- I went back into work this week. Scheduled to meet a Shell senior executive, first, I found myself standing shoulder to shoulder with all my other colleagues in our canteen turned conference room, listening to the news that the decision has been made to close down our HQ campus and move all activity to London by the end of 2016. And that the voluntary redundancy process starts in May with the compulsory process to follow thereafter. None of this comes as a surprise to any of us in the room. Like other companies, operating in low dollar priced oil, Shell need to trim their costs. In addition, they also have the additional pressure of recouping some of the £45bn they have spent acquiring BG Group. And more broadly, the energy industry is undergoing another seismic shift, an urgent need for a lower and more productive cost base and more innovative thinking to secure cleaner and more easily replicable energy sources for all. Our Townhall meeting explained context and rationale, the leaders were open, engaged and responsive. The respect and care they demonstrated goes a long way to softening such difficult news. I feel proud to have belonged, to still belong. And my loyalty is shifting, away from the old and embracing the new.

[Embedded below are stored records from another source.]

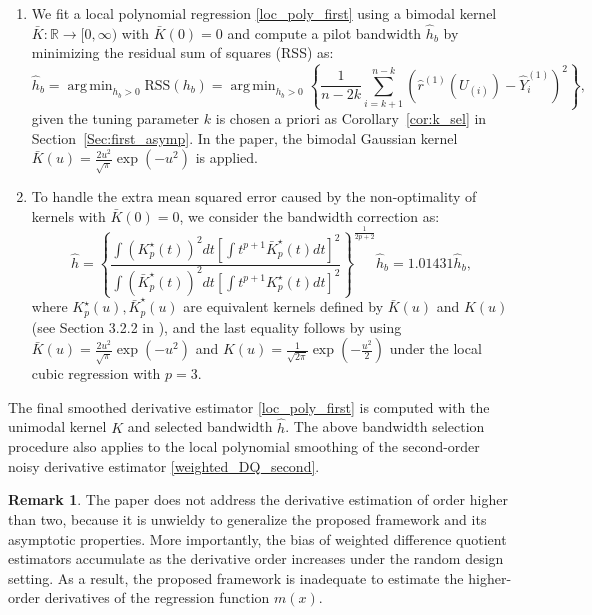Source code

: \documentclass{uwstat572}
\theoremstyle{definition}
\newtheorem{Remark}{Remark}
\DeclareMathOperator*{\argmin}{arg\,min}
\renewcommand{\hat}{\widehat}
\theoremstyle{theorem}
\begin{document}
\begin{enumerate}
	\item We fit a local polynomial regression \eqref{loc_poly_first} using a bimodal kernel $\bar{K}:\mathbb{R}\to [0,\infty)$ with $\bar{K}(0)=0$ and compute a pilot bandwidth $\hat{h}_b$ by minimizing the residual sum of squares (RSS) as:
	\begin{equation}
		\label{band_loc_pol}
		\hat{h}_b = \argmin_{h_b>0} \mathrm{RSS}(h_b) = \argmin_{h_b>0} \left\{\frac{1}{n-2k} \sum_{i=k+1}^{n-k} \left(\hat{r}^{(1)}(U_{(i)}) -\hat{Y}_i^{(1)} \right)^2 \right\},
	\end{equation} 
	given the tuning parameter $k$ is chosen a priori as Corollary~\ref{cor:k_sel} in Section~\ref{Sec:first_asymp}. In the paper, the bimodal Gaussian kernel $\bar{K}(u)=\frac{2u^2}{\sqrt{\pi}} \exp(-u^2)$ is applied.
	
	\item To handle the extra mean squared error caused by the non-optimality of kernels with $\bar{K}(0)=0$, we consider the bandwidth correction as:
	$$\hat{h} = \left\{\frac{\int \left(K_p^{\star}(t)\right)^2 dt \left[\int t^{p+1}\bar{K}_p^{\star}(t) dt \right]^2}{\int \left(\bar{K}_p^{\star}(t)\right)^2 dt \left[\int t^{p+1}K_p^{\star}(t) dt \right]^2}\right\}^{\frac{1}{2p+2}} \hat{h}_b = 1.01431 \hat{h}_b,$$
	where $K_p^{\star}(u), \bar{K}_p^{\star}(u)$ are equivalent kernels defined by $\bar{K}(u)$ and $K(u)$ (see Section 3.2.2 in \citealt{fan1996local}), and the last equality follows by using $\bar{K}(u)=\frac{2u^2}{\sqrt{\pi}} \exp(-u^2)$ and $K(u)=\frac{1}{\sqrt{2\pi}} \exp\left(-\frac{u^2}{2}\right)$ under the local cubic regression with $p=3$.  
\end{enumerate}
The final smoothed derivative estimator \eqref{loc_poly_first} is computed with the unimodal kernel $K$ and selected bandwidth $\hat{h}$. The above bandwidth selection procedure also applies to the local polynomial smoothing of the second-order noisy derivative estimator \eqref{weighted_DQ_second}.

\begin{Remark}
The paper does not address the derivative estimation of order higher than two, because it is unwieldy to generalize the proposed framework and its asymptotic properties. More importantly, the bias of weighted difference quotient estimators accumulate as the derivative order increases under the random design setting. As a result, the proposed framework is inadequate to estimate the higher-order derivatives of the regression function $m(x)$.
\end{Remark}
\end{document}
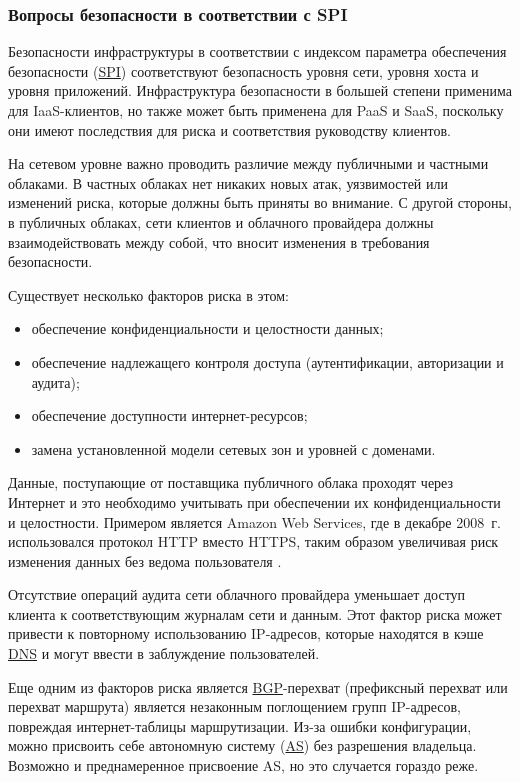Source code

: \subsubsection{Вопросы безопасности в соответствии с SPI}

Безопасности инфраструктуры в соответствии с индексом параметра обеспечения безопасности (\hyperlink{spi}{SPI}) соответствуют безопасность уровня сети, уровня хоста и уровня приложений.
Инфраструктура безопасности в большей степени применима для IaaS-клиентов, но также может быть применена для PaaS и SaaS, поскольку они имеют последствия для риска и соответствия руководству клиентов.

На сетевом уровне важно проводить различие между публичными и частными облаками.
В частных облаках нет никаких новых атак, уязвимостей или изменений риска, которые должны быть приняты во внимание.
С другой стороны, в публичных облаках, сети клиентов и облачного провайдера должны взаимодействовать между собой, что вносит изменения в требования безопасности.

Существует несколько факторов риска в этом:
\begin{itemize}
  \item обеспечение конфиденциальности и целостности данных;
  \item обеспечение надлежащего контроля доступа (аутентификации, авторизации и аудита);
  \item обеспечение доступности интернет-ресурсов;
  \item замена установленной модели сетевых зон и уровней с доменами.
\end{itemize}

Данные, поступающие от поставщика публичного облака проходят через Интернет и это необходимо учитывать при обеспечении их конфиденциальности и целостности.
Примером является Amazon Web Services, где в декабре 2008~г. использовался протокол HTTP вместо HTTPS, таким образом увеличивая риск изменения данных без ведома пользователя \cite{aws}.

Отсутствие операций аудита сети облачного провайдера уменьшает доступ клиента к соответствующим журналам сети и данным.
Этот фактор риска может привести к повторному использованию IP-адресов, которые находятся в кэше \hyperlink{dns}{DNS} и могут ввести в заблуждение пользователей.

Еще одним из факторов риска является \hyperlink{bgp}{BGP}-перехват (префиксный перехват или перехват маршрута) является незаконным поглощением групп IP-адресов, повреждая интернет-таблицы маршрутизации.
Из-за ошибки конфигурации, можно присвоить себе автономную систему (\hyperlink{as}{AS}) без разрешения владельца.
Возможно и преднамеренное присвоение AS, но это случается гораздо реже.

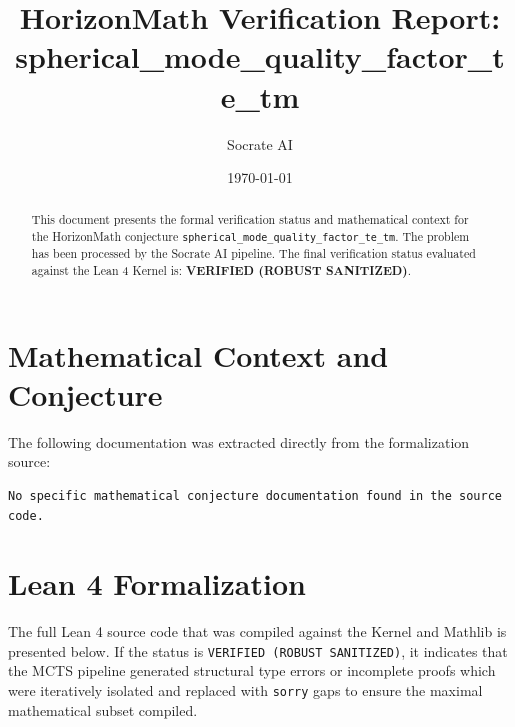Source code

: \documentclass[11pt,a4paper]{article}
\title{HorizonMath Verification Report: \\ \textbf{spherical\_mode\_quality\_factor\_te\_tm}}
\author{Socrate AI}
\date{\today}
\begin{document}
\maketitle

\begin{abstract}
This document presents the formal verification status and mathematical context for the HorizonMath conjecture \texttt{spherical\_mode\_quality\_factor\_te\_tm}. The problem has been processed by the Socrate AI pipeline.
The final verification status evaluated against the Lean 4 Kernel is: \textbf{VERIFIED (ROBUST SANITIZED)}.
\end{abstract}

\section{Mathematical Context and Conjecture}
The following documentation was extracted directly from the formalization source:

\begin{verbatim}
No specific mathematical conjecture documentation found in the source code.
\end{verbatim}

\section{Lean 4 Formalization}
The full Lean 4 source code that was compiled against the Kernel and Mathlib is presented below. 
If the status is \texttt{VERIFIED (ROBUST SANITIZED)}, it indicates that the MCTS pipeline generated structural type errors or incomplete proofs which were iteratively isolated and replaced with \texttt{sorry} gaps to ensure the maximal mathematical subset compiled.
\end{document}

But loyalty can often be misplaced. In some cases it can be determined by a bullying, mercurial, hierarchical leadership style which demands respect, creates fear and reduces individuals to shards of themselves often without them realising. Sometimes loyalty is not earned – “My parents always voted this way”. “My friends always go to this venue”. “We always go to the supermarket closest to home” etc. These are cases where loyalty is the default position, leading to complacency and sometimes malpractice.
So for me it’s interesting to think about loyalty in the context of the news I have heard and seen this week. The tragedy of Hillsborough, where 96 innocent Liverpool football fans were crushed to death due to inexperience, incompetence and ineffectual decision-making is a perfect example. This is the harrowing true story of grieving families being subjected to psychological bullying, harassment and terror for 27 years. And in this time, many police officers, 116 at least, if the doctored police reports are anything to go by, maintain a steadfast loyalty and silence to their employer. This is a situation where rank and file are firmly loyal to each other all the way up the organisation and where leaders remain unchallenged and firmly loyal to the rank and file. Demonstrated by the extent that leaders will blindly and categorically refute wrong doing within their command structure and will actively seek to apportion blame elsewhere. A situation where right and wrong and the personal values which bind the 23 pages of police code and ethics become grey and questionable.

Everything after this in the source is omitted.